Background: Ketamine was first synthesized in 1962 by Calvin Stevens as an alternative to phencyclidine. Its effects stem primarily from glutamatergic modulation, particularly from the antagonism of N-methyl-D-aspartate receptors (NMDAR) [1]. Objective: This study aims to systematically review the pharmacodynamics of ketamine, with particular attention to its effects on the glutamatergic system. Methods: The bibliographic search was conducted using books and scientific databases (PubMed and ScienceDirect), using the following terms: “ketamine”, “NMDA receptors”, “ketamine pharmacology”. Only articles published in English from 2000 to 2025 were considered. A total of 7 articles were included. Results: Both enantiomers of ketamine, (S)-ketamine and (R)-ketamine, are noncompetitive antagonists of NMDARs; however, (S)-ketamine has an affinity/potency for NMDARs that is approximately four times greater [2]. In Xenopus oocytes expressing recombinant NMDAR GluN2A–D subunits, in the absence of Mg²⁺, ketamine shows a higher affinity for NMDARs-GluN2B subtype [3]. However, the affinity depends not only on the subunits that constitute the receptor but also on Mg²⁺ levels and affinity for the receptor [4]. D-serine acts as a coagonist of ketamine by binding to the glycineB site of NMDARs. In PC-12 cells, ketamine influences intra- and extraneuronal levels of D-serine: (S)-ketamine increases intraneuronal levels and reduces extraneuronal levels, while (R)-ketamine decreases both.
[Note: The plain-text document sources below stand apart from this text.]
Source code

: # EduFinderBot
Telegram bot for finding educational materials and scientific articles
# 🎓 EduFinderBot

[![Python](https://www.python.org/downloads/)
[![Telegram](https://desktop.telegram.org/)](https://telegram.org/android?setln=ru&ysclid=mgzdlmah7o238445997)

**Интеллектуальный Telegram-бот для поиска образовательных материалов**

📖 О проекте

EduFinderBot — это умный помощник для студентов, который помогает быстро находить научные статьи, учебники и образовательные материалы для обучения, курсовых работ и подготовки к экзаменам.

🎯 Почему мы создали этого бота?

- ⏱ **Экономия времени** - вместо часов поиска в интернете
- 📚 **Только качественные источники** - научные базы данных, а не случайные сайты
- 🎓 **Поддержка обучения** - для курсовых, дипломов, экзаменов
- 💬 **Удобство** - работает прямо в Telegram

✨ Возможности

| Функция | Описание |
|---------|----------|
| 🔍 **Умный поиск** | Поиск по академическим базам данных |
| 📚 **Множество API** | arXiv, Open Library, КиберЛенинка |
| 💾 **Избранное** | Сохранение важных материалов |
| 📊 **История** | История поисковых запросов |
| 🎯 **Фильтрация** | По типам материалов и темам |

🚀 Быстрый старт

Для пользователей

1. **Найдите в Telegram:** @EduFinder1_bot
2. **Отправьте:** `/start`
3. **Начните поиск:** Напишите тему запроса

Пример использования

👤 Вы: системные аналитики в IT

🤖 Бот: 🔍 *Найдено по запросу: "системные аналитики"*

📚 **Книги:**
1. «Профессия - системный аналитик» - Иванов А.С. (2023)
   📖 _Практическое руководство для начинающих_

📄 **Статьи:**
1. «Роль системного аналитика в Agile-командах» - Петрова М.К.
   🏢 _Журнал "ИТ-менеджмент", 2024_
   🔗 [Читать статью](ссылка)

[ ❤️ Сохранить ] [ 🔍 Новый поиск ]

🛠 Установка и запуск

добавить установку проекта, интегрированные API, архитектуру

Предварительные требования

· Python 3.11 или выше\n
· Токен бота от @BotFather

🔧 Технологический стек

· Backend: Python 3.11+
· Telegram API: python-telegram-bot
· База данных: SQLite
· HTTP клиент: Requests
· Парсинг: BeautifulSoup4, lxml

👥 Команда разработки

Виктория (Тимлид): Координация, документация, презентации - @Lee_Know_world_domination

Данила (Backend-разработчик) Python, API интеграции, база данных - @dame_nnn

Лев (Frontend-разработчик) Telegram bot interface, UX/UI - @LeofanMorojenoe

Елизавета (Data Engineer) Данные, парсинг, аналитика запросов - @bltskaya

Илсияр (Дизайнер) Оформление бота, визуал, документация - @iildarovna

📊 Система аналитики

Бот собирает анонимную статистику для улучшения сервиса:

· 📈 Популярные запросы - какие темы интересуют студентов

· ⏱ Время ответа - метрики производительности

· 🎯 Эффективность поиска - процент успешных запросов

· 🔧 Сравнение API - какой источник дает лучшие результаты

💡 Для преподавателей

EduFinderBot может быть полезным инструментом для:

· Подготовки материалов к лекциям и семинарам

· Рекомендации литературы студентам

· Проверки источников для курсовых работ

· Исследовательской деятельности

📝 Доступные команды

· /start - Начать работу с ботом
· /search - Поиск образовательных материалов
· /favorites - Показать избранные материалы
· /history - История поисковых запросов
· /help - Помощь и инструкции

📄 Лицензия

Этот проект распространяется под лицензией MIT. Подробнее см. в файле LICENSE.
Furthermore, studies in rats have demonstrated that ketamine modulates the transcription of the gene encoding for serine racemase (Srr), increasing Srr mRNA levels in the striatum, hippocampus and cortex, but decreasing them in the forebrain [5]. Conclusions: The glutamatergic system plays a major role in short-term memory retention and consolidation, as well as in cognition [6]. Interference with this system leads to decreased memory retention, cognitive impairment, and dissociation [1]. Ketamine exerts both direct and indirect effects on the glutamatergic system, which explains the characteristic effects of its use. These effects underlie its use in recreational contexts [1] and as a facilitator drug in sexual assaults [7].

References

1. Dinis-Oliveira, R.J. Metabolism and metabolomics of ketamine: a toxicological approach. Forensic Sci Res 2017, 2, 2-10. doi:10.1080/20961790.2017.1285219.
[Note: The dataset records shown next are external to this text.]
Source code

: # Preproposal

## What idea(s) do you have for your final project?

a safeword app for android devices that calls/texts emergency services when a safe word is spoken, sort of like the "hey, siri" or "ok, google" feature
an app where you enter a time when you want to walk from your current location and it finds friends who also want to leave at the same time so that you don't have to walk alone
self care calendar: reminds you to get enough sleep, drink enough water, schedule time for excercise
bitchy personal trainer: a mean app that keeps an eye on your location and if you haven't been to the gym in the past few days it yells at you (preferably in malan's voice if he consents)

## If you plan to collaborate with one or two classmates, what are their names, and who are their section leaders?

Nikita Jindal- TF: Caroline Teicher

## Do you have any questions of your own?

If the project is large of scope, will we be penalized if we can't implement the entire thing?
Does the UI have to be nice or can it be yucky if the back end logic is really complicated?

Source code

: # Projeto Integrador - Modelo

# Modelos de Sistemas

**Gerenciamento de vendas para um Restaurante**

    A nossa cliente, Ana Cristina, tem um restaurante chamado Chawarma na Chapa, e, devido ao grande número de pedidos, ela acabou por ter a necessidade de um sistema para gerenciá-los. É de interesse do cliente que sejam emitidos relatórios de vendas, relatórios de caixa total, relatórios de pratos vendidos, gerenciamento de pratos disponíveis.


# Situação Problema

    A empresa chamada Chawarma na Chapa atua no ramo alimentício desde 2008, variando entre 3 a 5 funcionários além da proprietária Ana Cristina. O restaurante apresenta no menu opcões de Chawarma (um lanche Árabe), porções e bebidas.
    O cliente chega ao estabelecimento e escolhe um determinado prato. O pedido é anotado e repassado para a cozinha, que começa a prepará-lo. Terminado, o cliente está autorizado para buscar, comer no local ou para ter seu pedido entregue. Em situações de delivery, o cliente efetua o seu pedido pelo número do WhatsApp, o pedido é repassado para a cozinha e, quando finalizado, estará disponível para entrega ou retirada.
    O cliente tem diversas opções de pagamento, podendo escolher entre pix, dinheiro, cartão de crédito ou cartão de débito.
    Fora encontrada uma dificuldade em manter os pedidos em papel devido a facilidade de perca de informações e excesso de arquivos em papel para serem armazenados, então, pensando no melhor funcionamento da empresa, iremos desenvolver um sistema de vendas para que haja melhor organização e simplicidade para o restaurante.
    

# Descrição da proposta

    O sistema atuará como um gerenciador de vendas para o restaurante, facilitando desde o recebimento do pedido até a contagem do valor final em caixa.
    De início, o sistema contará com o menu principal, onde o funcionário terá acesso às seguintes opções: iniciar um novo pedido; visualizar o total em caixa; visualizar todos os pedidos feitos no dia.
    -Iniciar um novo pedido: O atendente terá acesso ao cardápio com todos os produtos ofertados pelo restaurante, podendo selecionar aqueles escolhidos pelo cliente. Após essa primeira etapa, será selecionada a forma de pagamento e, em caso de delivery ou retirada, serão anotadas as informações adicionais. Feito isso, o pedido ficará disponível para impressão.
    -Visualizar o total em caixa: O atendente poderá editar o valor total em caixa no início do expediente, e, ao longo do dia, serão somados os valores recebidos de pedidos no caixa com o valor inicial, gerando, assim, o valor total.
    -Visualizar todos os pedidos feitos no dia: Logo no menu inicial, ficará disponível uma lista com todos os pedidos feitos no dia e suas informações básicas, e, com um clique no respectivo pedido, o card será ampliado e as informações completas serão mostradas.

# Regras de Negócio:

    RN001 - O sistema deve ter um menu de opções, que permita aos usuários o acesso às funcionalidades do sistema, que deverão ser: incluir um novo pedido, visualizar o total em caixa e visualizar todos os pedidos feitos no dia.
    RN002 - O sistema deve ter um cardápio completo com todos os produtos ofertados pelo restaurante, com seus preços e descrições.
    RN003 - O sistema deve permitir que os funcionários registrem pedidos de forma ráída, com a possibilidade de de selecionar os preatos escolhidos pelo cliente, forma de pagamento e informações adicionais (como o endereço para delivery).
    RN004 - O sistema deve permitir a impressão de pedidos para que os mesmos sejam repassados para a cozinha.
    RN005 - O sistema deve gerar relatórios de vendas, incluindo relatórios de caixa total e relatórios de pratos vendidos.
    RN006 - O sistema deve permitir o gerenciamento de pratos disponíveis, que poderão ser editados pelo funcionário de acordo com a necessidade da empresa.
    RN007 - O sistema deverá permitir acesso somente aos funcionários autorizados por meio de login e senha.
2. Zanos, P. et al. Mechanisms of ketamine action as an antidepressant. Mol Psychiatry 2018, 23, 801-811. doi:10.1038/mp.2017.255.
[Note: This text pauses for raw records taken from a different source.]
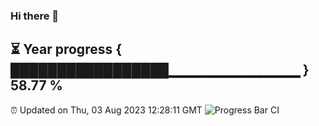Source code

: ### Hi there 👋
⏳ Year progress { █████████████████▁▁▁▁▁▁▁▁▁▁▁▁▁ } 58.77 %
---
⏰ Updated on Thu, 03 Aug 2023 12:28:11 GMT
![Progress Bar CI](https://github.com/liununu/liununu/workflows/Progress%20Bar%20CI/badge.svg)
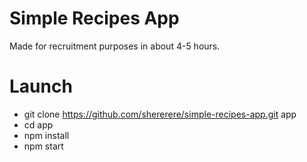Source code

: # Simple Recipes App
Made for recruitment purposes in about 4-5 hours.

# Launch
- git clone https://github.com/shererere/simple-recipes-app.git app
- cd app
- npm install
- npm start
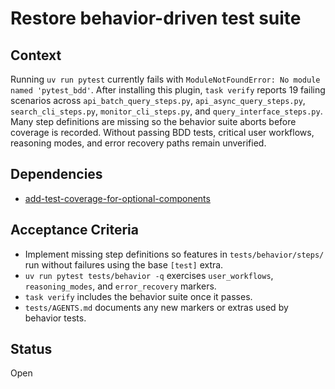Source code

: # Restore behavior-driven test suite

## Context
Running `uv run pytest` currently fails with
`ModuleNotFoundError: No module named 'pytest_bdd'`. After installing this
plugin, `task verify` reports 19 failing scenarios across
`api_batch_query_steps.py`, `api_async_query_steps.py`, `search_cli_steps.py`,
`monitor_cli_steps.py`, and `query_interface_steps.py`. Many step definitions
are missing so the behavior suite aborts before coverage is recorded.
Without passing BDD tests, critical user workflows, reasoning modes, and
error recovery paths remain unverified.

## Dependencies
- [add-test-coverage-for-optional-components](add-test-coverage-for-optional-components.md)

## Acceptance Criteria
- Implement missing step definitions so features in
  `tests/behavior/steps/` run without failures using the base `[test]` extra.
- `uv run pytest tests/behavior -q` exercises `user_workflows`,
  `reasoning_modes`, and `error_recovery` markers.
- `task verify` includes the behavior suite once it passes.
- `tests/AGENTS.md` documents any new markers or extras used by behavior tests.

## Status
Open
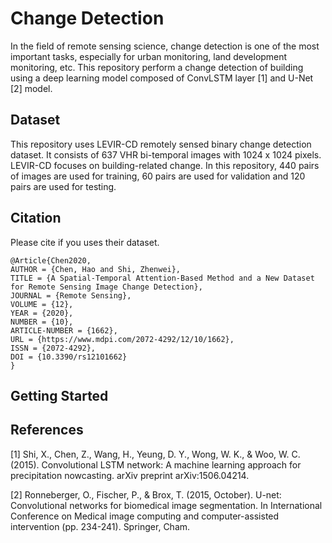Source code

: # Change Detection
In the field of remote sensing science, change detection is one of the most important tasks, especially for urban monitoring, land development monitoring, etc.
This repository perform a change detection of building using a deep learning model composed of ConvLSTM layer [1] and U-Net [2] model.

## Dataset
This repository uses LEVIR-CD remotely sensed binary change detection dataset. 
It consists of 637 VHR bi-temporal images with 1024 x 1024 pixels.
LEVIR-CD focuses on building-related change.
In this repository, 440 pairs of images are used for training, 60 pairs are used for validation and 120 pairs are used for testing.

## Citation
Please cite if you uses their dataset.

    @Article{Chen2020,
    AUTHOR = {Chen, Hao and Shi, Zhenwei},
    TITLE = {A Spatial-Temporal Attention-Based Method and a New Dataset for Remote Sensing Image Change Detection},
    JOURNAL = {Remote Sensing},
    VOLUME = {12},
    YEAR = {2020},
    NUMBER = {10},
    ARTICLE-NUMBER = {1662},
    URL = {https://www.mdpi.com/2072-4292/12/10/1662},
    ISSN = {2072-4292},
    DOI = {10.3390/rs12101662}
    }
## Getting Started


## References
[1] Shi, X., Chen, Z., Wang, H., Yeung, D. Y., Wong, W. K., & Woo, W. C. (2015). Convolutional LSTM network: A machine learning approach for precipitation nowcasting. arXiv preprint arXiv:1506.04214.

[2] Ronneberger, O., Fischer, P., & Brox, T. (2015, October). U-net: Convolutional networks for biomedical image segmentation. In International Conference on Medical image computing and computer-assisted intervention (pp. 234-241). Springer, Cham.
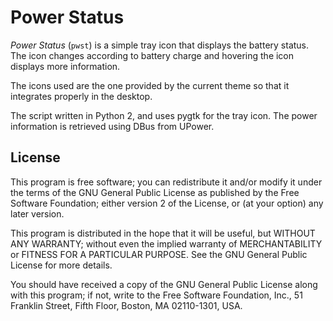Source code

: Power Status
============

*Power Status* (`pwst`) is a simple tray icon that displays the battery status. The icon changes according to battery charge and hovering the icon displays more information.

The icons used are the one provided by the current theme so that it integrates properly in the desktop.

The script written in Python 2, and uses pygtk for the tray icon. The power information is retrieved using DBus from UPower.

License
-------

This program is free software; you can redistribute it and/or modify it under the terms of the GNU General Public License as published by the Free Software Foundation; either version 2 of the License, or (at your option) any later version.

This program is distributed in the hope that it will be useful, but WITHOUT ANY WARRANTY; without even the implied warranty of MERCHANTABILITY or FITNESS FOR A PARTICULAR PURPOSE.  See the GNU General Public License for more details.

You should have received a copy of the GNU General Public License along with this program; if not, write to the Free Software Foundation, Inc., 51 Franklin Street, Fifth Floor, Boston, MA 02110-1301, USA.
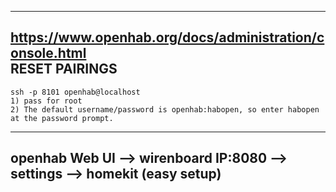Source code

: -----

https://www.openhab.org/docs/administration/console.html  
RESET PAIRINGS  
-----
    ssh -p 8101 openhab@localhost  
    1) pass for root  
    2) The default username/password is openhab:habopen, so enter habopen at the password prompt.  
-----

openhab Web UI --> wirenboard IP:8080 --> settings --> homekit (easy setup)  
-----

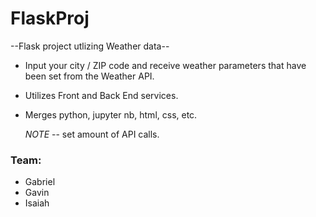 # FlaskProj

--Flask project utlizing Weather data--

* Input your city / ZIP code and receive weather parameters that have been set from the Weather API.
* Utilizes Front and Back End services.
* Merges python, jupyter nb, html, css, etc.

  *NOTE* -- set amount of API calls. 

### Team:
- Gabriel
- Gavin
- Isaiah
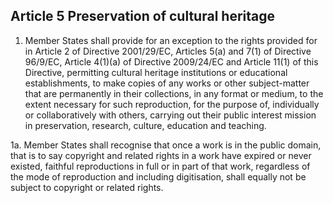 ## Article 5 Preservation of cultural heritage

1. Member States shall provide for an exception to the rights provided for in Article 2 of Directive 2001/29/EC, Articles 5(a) and 7(1) of Directive 96/9/EC, Article 4(1)(a) of Directive 2009/24/EC and Article 11(1) of this Directive, permitting cultural heritage institutions or educational establishments, to make copies of any works or other subject-matter that are permanently in their collections, in any format or medium, to the extent necessary for such reproduction, for the purpose of, individually or collaboratively with others, carrying out their public interest mission in preservation, research, culture, education and teaching.

1a. Member States shall recognise that once a work is in the public domain, that is to say copyright and related rights in a work have expired or never existed, faithful reproductions in full or in part of that work, regardless of the mode of reproduction and including digitisation, shall equally not be subject to copyright or related rights.

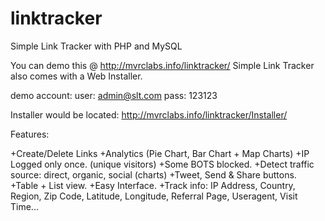 # linktracker
Simple Link Tracker with PHP and MySQL


You can demo this @ http://mvrclabs.info/linktracker/
Simple Link Tracker also comes with a Web Installer.

demo account:
user: admin@slt.com
pass: 123123

Installer would be located:
http://mvrclabs.info/linktracker/Installer/





Features:

+Create/Delete Links
+Analytics (Pie Chart, Bar Chart + Map Charts)
+IP Logged only once. (unique visitors)
+Some BOTS blocked.
+Detect traffic source: direct, organic, social (charts)
+Tweet, Send & Share buttons.
+Table + List view.
+Easy Interface.
+Track info: IP Address, Country, Region, Zip Code, Latitude, Longitude, Referral Page, Useragent, Visit Time...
3. Dravid, S.M. et al. Subunit-specific mechanisms and proton sensitivity of NMDA receptor channel block. J Physiol 2007, 581, 107-128. doi:10.1113/jphysiol.2006.124958.

4. Kotermanski, S.E. et al. Mg2+ imparts NMDA receptor subtype selectivity to the Alzheimer's drug memantine. J Neurosci 2009, 29, 2774-2779. doi:10.1523/JNEUROSCI.3703-08.2009.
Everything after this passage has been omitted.